Task description:
Skip the pictures. Set down, word for word, the lines from the start of the material up to and including the line with "## [MelonPort](https://melonport.com/) –".

Material for this task:
BEGIN

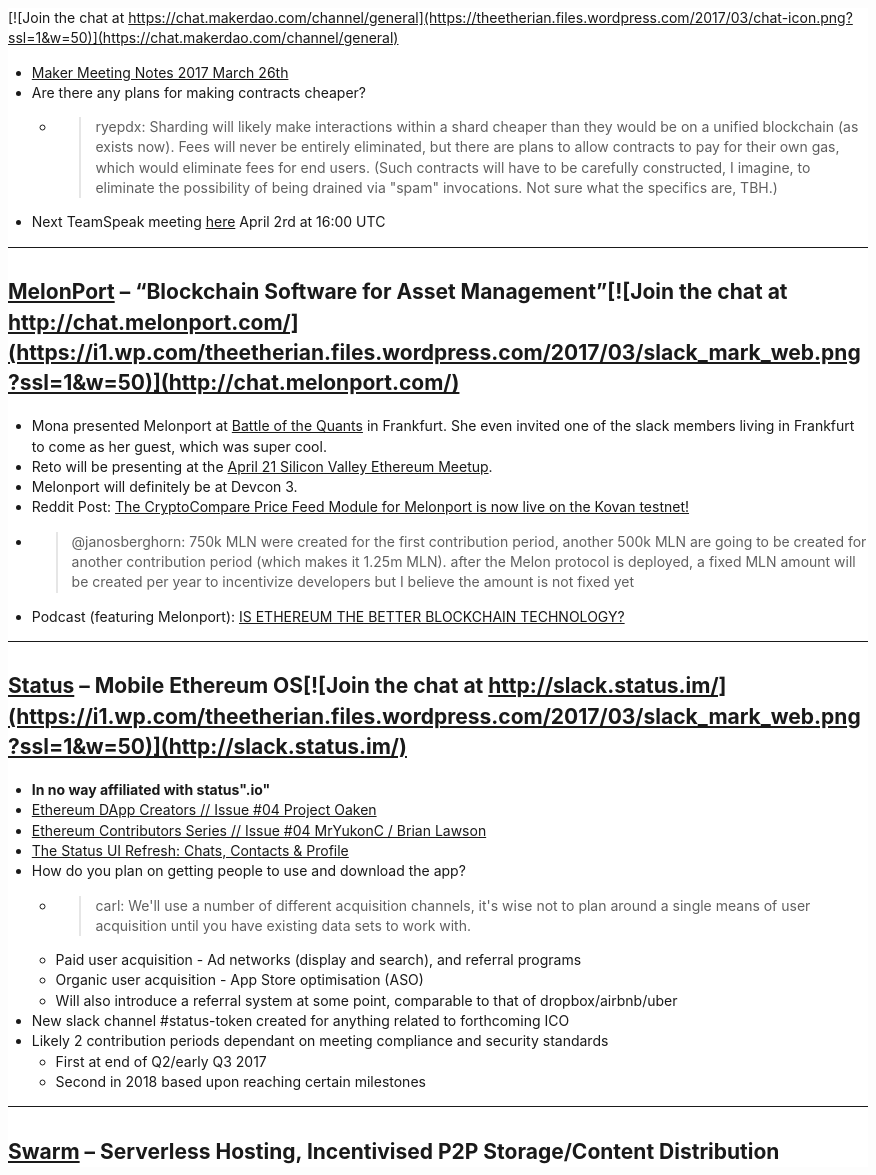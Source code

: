 [![Join the chat at https://chat.makerdao.com/channel/general](https://theetherian.files.wordpress.com/2017/03/chat-icon.png?ssl=1&w=50)](https://chat.makerdao.com/channel/general)  
- [Maker Meeting Notes 2017 March 26th](https://steemit.com/makerdao/@kennyrowe/maker-meeting-notes-2017-march-26th)
- Are there any plans for making contracts cheaper?
    - > ryepdx: Sharding will likely make interactions within a shard cheaper than they would be on a unified blockchain (as exists now). Fees will never be entirely eliminated, but there are plans to allow contracts to pay for their own gas, which would eliminate fees for end users. (Such contracts will have to be carefully constructed, I imagine, to eliminate the possibility of being drained via "spam" invocations. Not sure what the specifics are, TBH.)
- Next TeamSpeak meeting [here](http://ts.makerdao.com/) April 2rd at 16:00 UTC
---  
## [MelonPort](https://melonport.com/) – “Blockchain Software for Asset Management”[![Join the chat at http://chat.melonport.com/](https://i1.wp.com/theetherian.files.wordpress.com/2017/03/slack_mark_web.png?ssl=1&w=50)](http://chat.melonport.com/)  
- Mona presented Melonport at [Battle of the Quants](http://battleofthequants.com/?event=frankfurt-3) in Frankfurt. She even invited one of the slack members living in Frankfurt to come as her guest, which was super cool.
- Reto will be presenting at the [April 21 Silicon Valley Ethereum Meetup](https://www.meetup.com/EthereumSiliconValley/events/238702183/).
- Melonport will definitely be at Devcon 3.
- Reddit Post: [The CryptoCompare Price Feed Module for Melonport is now live on the Kovan testnet!](https://www.reddit.com/r/ethereum/comments/62df5s/the_cryptocompare_price_feed_module_for_melonport/)
- >@janosberghorn: 750k MLN were created for the first contribution period, another 500k MLN are going to be created for another contribution period (which makes it 1.25m MLN). after the Melon protocol is deployed, a fixed MLN amount will be created per year to incentivize developers but I believe the amount is not fixed yet 
- Podcast (featuring Melonport): [IS ETHEREUM THE BETTER BLOCKCHAIN TECHNOLOGY?](http://www.futuretechpodcast.com/podcasts/is-ethereum-the-better-blockchain-technology/)
---
## [Status](http://status.im/) – Mobile Ethereum OS[![Join the chat at http://slack.status.im/](https://i1.wp.com/theetherian.files.wordpress.com/2017/03/slack_mark_web.png?ssl=1&w=50)](http://slack.status.im/)  
- **In no way affiliated with status".io"**
- [Ethereum DApp Creators // Issue #04 Project Oaken](https://blog.status.im/ethereum-dapp-creators-issue-04-project-oaken-4bb157eeeefd)
- [Ethereum Contributors Series // Issue #04 MrYukonC / Brian Lawson](https://blog.status.im/ethereum-contributors-series-issue-04-mryukonc-96dd97ba22b3)
- [The Status UI Refresh: Chats, Contacts & Profile](https://blog.status.im/the-status-ui-refresh-chats-contacts-profile-teaser-8a45fc575e9c)
- How do you plan on getting people to use and download the app?
    - > carl: We'll use a number of different acquisition channels, it's wise not to plan around a single means of user acquisition until you have existing data sets to work with.
    - Paid user acquisition - Ad networks (display and search), and referral programs
    - Organic user acquisition - App Store optimisation (ASO)
    - Will also introduce a referral system at some point, comparable to that of dropbox/airbnb/uber
- New slack channel #status-token created for anything related to forthcoming ICO
- Likely 2 contribution periods dependant on meeting compliance and security standards
    - First at end of Q2/early Q3 2017
    - Second in 2018 based upon reaching certain milestones
---
## [Swarm](http://swarm-gateways.net/bzz:/theswarm.eth/) – Serverless Hosting, Incentivised P2P Storage/Content Distribution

END

Solution below:
Source code

: [![Join the chat at https://chat.makerdao.com/channel/general](https://theetherian.files.wordpress.com/2017/03/chat-icon.png?ssl=1&w=50)](https://chat.makerdao.com/channel/general)  
- [Maker Meeting Notes 2017 March 26th](https://steemit.com/makerdao/@kennyrowe/maker-meeting-notes-2017-march-26th)
- Are there any plans for making contracts cheaper?
    - > ryepdx: Sharding will likely make interactions within a shard cheaper than they would be on a unified blockchain (as exists now). Fees will never be entirely eliminated, but there are plans to allow contracts to pay for their own gas, which would eliminate fees for end users. (Such contracts will have to be carefully constructed, I imagine, to eliminate the possibility of being drained via "spam" invocations. Not sure what the specifics are, TBH.)
- Next TeamSpeak meeting [here](http://ts.makerdao.com/) April 2rd at 16:00 UTC
---  
## [MelonPort](https://melonport.com/) – “Blockchain Software for Asset Management”[![Join the chat at http://chat.melonport.com/](https://i1.wp.com/theetherian.files.wordpress.com/2017/03/slack_mark_web.png?ssl=1&w=50)](http://chat.melonport.com/)  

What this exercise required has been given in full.